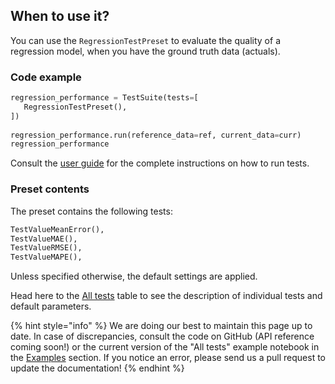 ## When to use it?

You can use the `RegressionTestPreset` to evaluate the quality of a regression model, when you have the ground truth data (actuals).

### Code example

```python
regression_performance = TestSuite(tests=[
   RegressionTestPreset(),
])
 
regression_performance.run(reference_data=ref, current_data=curr)
regression_performance
```

Consult the [user guide](../tests-and-reports/run-tests.md) for the complete instructions on how to run tests. 

### Preset contents

The preset contains the following tests:

```python
TestValueMeanError(),
TestValueMAE(),
TestValueRMSE(),
TestValueMAPE(),
```

Unless specified otherwise, the default settings are applied. 

Head here to the [All tests](../reference/all-tests.md) table to see the description of individual tests and default parameters. 

{% hint style="info" %} 
We are doing our best to maintain this page up to date. In case of discrepancies, consult the code on GitHub (API reference coming soon!) or the current version of the "All tests" example notebook in the [Examples](../get-started/examples.md) section. If you notice an error, please send us a pull request to update the documentation! 
{% endhint %}
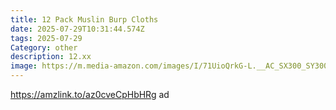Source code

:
 ```yaml
---
title: 12 Pack Muslin Burp Cloths
date: 2025-07-29T10:31:44.574Z
tags: 2025-07-29
Category: other
description: 12.xx
image: https://m.media-amazon.com/images/I/71UioQrkG-L.__AC_SX300_SY300_QL70_FMwebp_.jpg
---
```

https://amzlink.to/az0cveCpHbHRg  ad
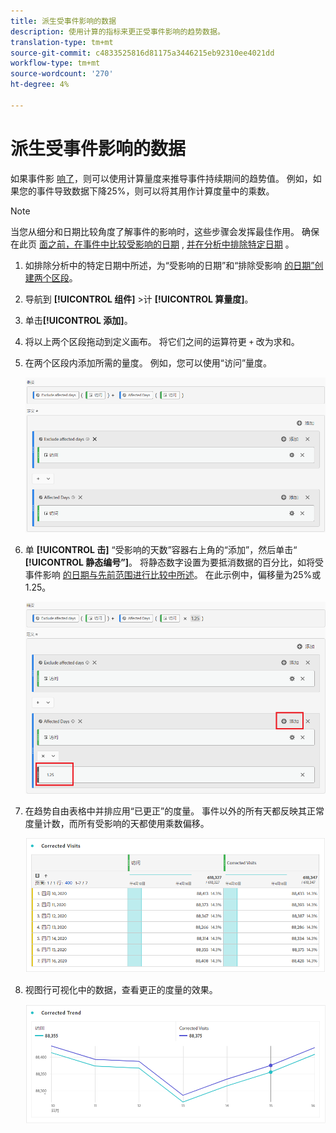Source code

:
```yaml
---
title: 派生受事件影响的数据
description: 使用计算的指标来更正受事件影响的趋势数据。
translation-type: tm+mt
source-git-commit: c4833525816d81175a3446215eb92310ee4021dd
workflow-type: tm+mt
source-wordcount: '270'
ht-degree: 4%

---
```



# 派生受事件影响的数据

如果事件影 [响了](overview.md)，则可以使用计算量度来推导事件持续期间的趋势值。 例如，如果您的事件导致数据下降25%，则可以将其用作计算度量中的乘数。

>[!NOTE]
>
>当您从细分和日期比较角度了解事件的影响时，这些步骤会发挥最佳作用。 确保在此页 [面之前，在事件中比较受影响的日期](compare-dates.md) , [并在分析中排除特定日期](segments.md) 。

1. 如排除分析中的特定日期中所述，为“受影响的日期”和“排除受影响 [的日期”创建两个区段](segments.md)。
2. 导航到 **[!UICONTROL 组件]** >计 **[!UICONTROL 算量度]**。
3. 单击&#x200B;**[!UICONTROL 添加]**。
4. 将以上两个区段拖动到定义画布。 将它们之间的运算符更 `+` 改为求和。
5. 在两个区段内添加所需的量度。 例如，您可以使用“访问”量度。

   ![区段生成器](assets/event_segment_builder.png)

6. 单 **[!UICONTROL 击]** “受影响的天数”容器右上角的“添加”，然后单击“ **[!UICONTROL 静态编号”]**。 将静态数字设置为要抵消数据的百分比，如将受事件影响 [的日期与先前范围进行比较中所述](compare-dates.md)。 在此示例中，偏移量为25%或1.25。

   ![静态数](assets/event_static_number.png)

7. 在趋势自由表格中并排应用“已更正”的度量。 事件以外的所有天都反映其正常度量计数，而所有受影响的天都使用乘数偏移。

   ![更正的度量](assets/event_corrected.png)

8. 视图行可视化中的数据，查看更正的度量的效果。

   ![更正的行](assets/event_line.png)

▬▬▬

Task details: Which lines above contain the word "RegressionTestPreset"? Copy each one.

Answer space:
You can use the `RegressionTestPreset` to evaluate the quality of a regression model, when you have the ground truth data (actuals).
   RegressionTestPreset(),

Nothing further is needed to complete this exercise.